Regarding your remark, that the RTS multiplexes IO already I am usure
how this works out in practice. The reason I write this wrapper is
that I want a network server which can handle thousands of
connections. And to not require a permanent thread for each I would
like to use something like select in C or Selector in Java. I haven't
found something like this in Haskell, hence the libevent wrapper. If
you have any information how to write something like this without this
wrapper I would be more than happy.
Finally the code still leaks FunPtrs as so far I never free them and
honestly I don't know when to do this. Any ideas?

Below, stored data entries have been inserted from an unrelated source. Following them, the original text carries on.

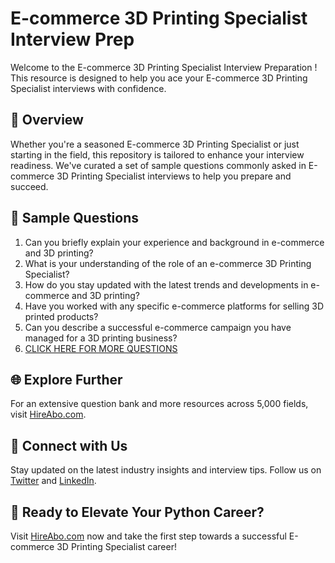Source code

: # E-commerce 3D Printing Specialist Interview Prep

Welcome to the E-commerce 3D Printing Specialist Interview Preparation ! This resource is designed to help you ace your E-commerce 3D Printing Specialist interviews with confidence.

## 🚀 Overview

Whether you're a seasoned E-commerce 3D Printing Specialist or just starting in the field, this repository is tailored to enhance your interview readiness. We've curated a set of sample questions commonly asked in E-commerce 3D Printing Specialist interviews to help you prepare and succeed.

## 📝 Sample Questions

1. Can you briefly explain your experience and background in e-commerce and 3D printing?
2. What is your understanding of the role of an e-commerce 3D Printing Specialist?
3. How do you stay updated with the latest trends and developments in e-commerce and 3D printing?
4. Have you worked with any specific e-commerce platforms for selling 3D printed products?
5. Can you describe a successful e-commerce campaign you have managed for a 3D printing business?
6. [CLICK HERE FOR MORE QUESTIONS](https://hireabo.com/job/22_2_38/Ecommerce%203D%20Printing%20Specialist)

## 🌐 Explore Further

For an extensive question bank and more resources across 5,000 fields, visit [HireAbo.com](https://www.hireabo.com).

## 📱 Connect with Us

Stay updated on the latest industry insights and interview tips. Follow us on [Twitter](https://twitter.com/hireabo) and [LinkedIn](https://www.linkedin.com/in/hire-abo-3609972a8/).

## 🚀 Ready to Elevate Your Python Career?

Visit [HireAbo.com](https://www.hireabo.com) now and take the first step towards a successful E-commerce 3D Printing Specialist career!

For reference I have attached a newer version of the wrapper code
(removed the TimeVal stuff since I don't need it).
Thanks again,
Levi
On Fri, Jul 25, 2008 at 7:21 PM, Adam Langley
2008/7/23 Levi Greenspan
: I would be grateful for any advices, hints or comments. And I really look forward to the FFI section in the "Real World Haskell" book.
Generally it looks pretty good. I think I'm missing some C code (function "wrapper"). However, libevent is an odd choice to wrap. The RTS already multiplexes IO for Haskell programs. In order not to block the RTS, the libevent using code would have to be in its own kernel thread.
Really, the RTS needs to be ported to libevent rather than an FFI wrapping.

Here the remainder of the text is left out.